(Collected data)
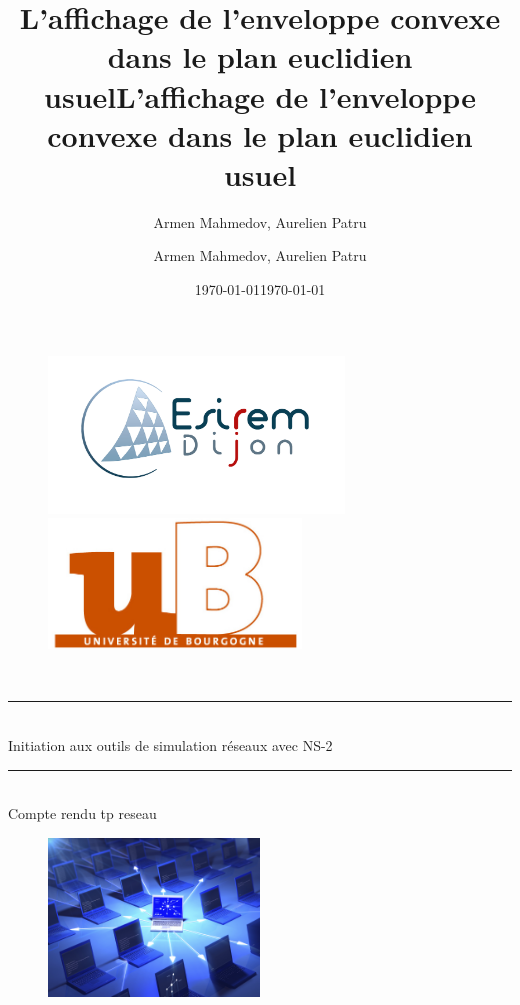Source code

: \documentclass[11pt]{article}
\title{L'affichage de l'enveloppe convexe dans le plan euclidien usuel}
\author{Armen Mahmedov, Aurelien Patru}
\date{\today}
\title{L'affichage de l'enveloppe convexe dans le plan euclidien usuel}
\author{Armen Mahmedov, Aurelien Patru}
\date{\today}
\begin{document}
\begin{titlepage}
	\newcommand{\HRule}{\rule{\linewidth}{0.2mm}}     
            
	\begin{figure}[t]
		\begin{minipage}{0.5\textwidth}\large
			\begin{flushleft}
				\includegraphics[width=0.7\textwidth]{assets/logoEsirem.jpg}
			\end{flushleft}
		\end{minipage}
		\begin{minipage}{0.5\textwidth}\large
			\begin{flushright}
			\includegraphics[width=0.6\textwidth]{assets/logoUb.jpg}
			\end{flushright}
		\end{minipage}
	\end{figure}
	\textsc{ \\[1cm]}
     
     
	\begin{center}
	\HRule \\
	{\Large   
		Initiation aux outils de simulation réseaux avec NS-2
	}
	\HRule
	\\[0.5cm]
	{\large Compte rendu tp reseau \\}
   \end{center}

	\begin{figure}[h]
		\begin{center}
			\includegraphics[width=0.5\textwidth]{assets/main.jpg}
		\end{center}
	\end{figure}
        

\end{titlepage}
\end{document}
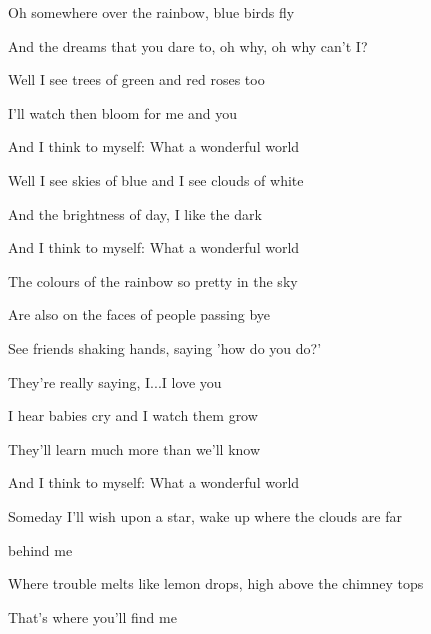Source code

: \begin{song}
\bigskip

Oh somewhere over the rainbow, blue birds fly \par
{}And the dreams that you dare to, oh why, oh why can't I?  \par

\bigskip

Well I see trees of green and  red roses too \par
{} I'll watch then bloom for  me and you \par
And I  think to myself:  What a wonderful world  \par

\bigskip

Well I see skies of blue and I see  clouds of white \par
And the brightness of day,  I like the dark \par
And I  think to myself:  What a wonderful world  \par

\bigskip

The colours of the rainbow so pretty in the sky \par
Are also on the faces of people passing bye \par
See friends shaking hands, saying  'how do you do?' \par
{} They're really saying, I...I love you \par

\bigskip

I hear babies cry and I  watch them grow \par
{} They'll learn much more  than we'll know \par
And I  think to myself:  What a wonderful world  \par

\bigskip

Someday I'll wish upon a star, wake up where the clouds are far \par
behind me \par
Where trouble melts like lemon drops, high above the chimney tops \par
That's where you'll find me \par


\end{song}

*What to produce*
Although the records contain pictures, the output must hold only their exact wording.

*Task solution*
Source code

: \documentclass[11pt]{article}
\title{L'affichage de l'enveloppe convexe dans le plan euclidien usuel}
\author{Armen Mahmedov, Aurelien Patru}
\date{\today}
\title{L'affichage de l'enveloppe convexe dans le plan euclidien usuel}
\author{Armen Mahmedov, Aurelien Patru}
\date{\today}
\begin{document}
\begin{titlepage}
	\newcommand{\HRule}{\rule{\linewidth}{0.2mm}}     
            
	\begin{figure}[t]
		\begin{minipage}{0.5\textwidth}\large
			\begin{flushleft}
				\includegraphics[width=0.7\textwidth]{assets/logoEsirem.jpg}
			\end{flushleft}
		\end{minipage}
		\begin{minipage}{0.5\textwidth}\large
			\begin{flushright}
			\includegraphics[width=0.6\textwidth]{assets/logoUb.jpg}
			\end{flushright}
		\end{minipage}
	\end{figure}
	\textsc{ \\[1cm]}
     
     
	\begin{center}
	\HRule \\
	{\Large   
		Initiation aux outils de simulation réseaux avec NS-2
	}
	\HRule
	\\[0.5cm]
	{\large Compte rendu tp reseau \\}
   \end{center}

	\begin{figure}[h]
		\begin{center}
			\includegraphics[width=0.5\textwidth]{assets/main.jpg}
		\end{center}
	\end{figure}
        

\end{titlepage}
\end{document}
Source code

: \begin{song}
\bigskip

Oh somewhere over the rainbow, blue birds fly \par
{}And the dreams that you dare to, oh why, oh why can't I?  \par

\bigskip

Well I see trees of green and  red roses too \par
{} I'll watch then bloom for  me and you \par
And I  think to myself:  What a wonderful world  \par

\bigskip

Well I see skies of blue and I see  clouds of white \par
And the brightness of day,  I like the dark \par
And I  think to myself:  What a wonderful world  \par

\bigskip

The colours of the rainbow so pretty in the sky \par
Are also on the faces of people passing bye \par
See friends shaking hands, saying  'how do you do?' \par
{} They're really saying, I...I love you \par

\bigskip

I hear babies cry and I  watch them grow \par
{} They'll learn much more  than we'll know \par
And I  think to myself:  What a wonderful world  \par

\bigskip

Someday I'll wish upon a star, wake up where the clouds are far \par
behind me \par
Where trouble melts like lemon drops, high above the chimney tops \par
That's where you'll find me \par


\end{song}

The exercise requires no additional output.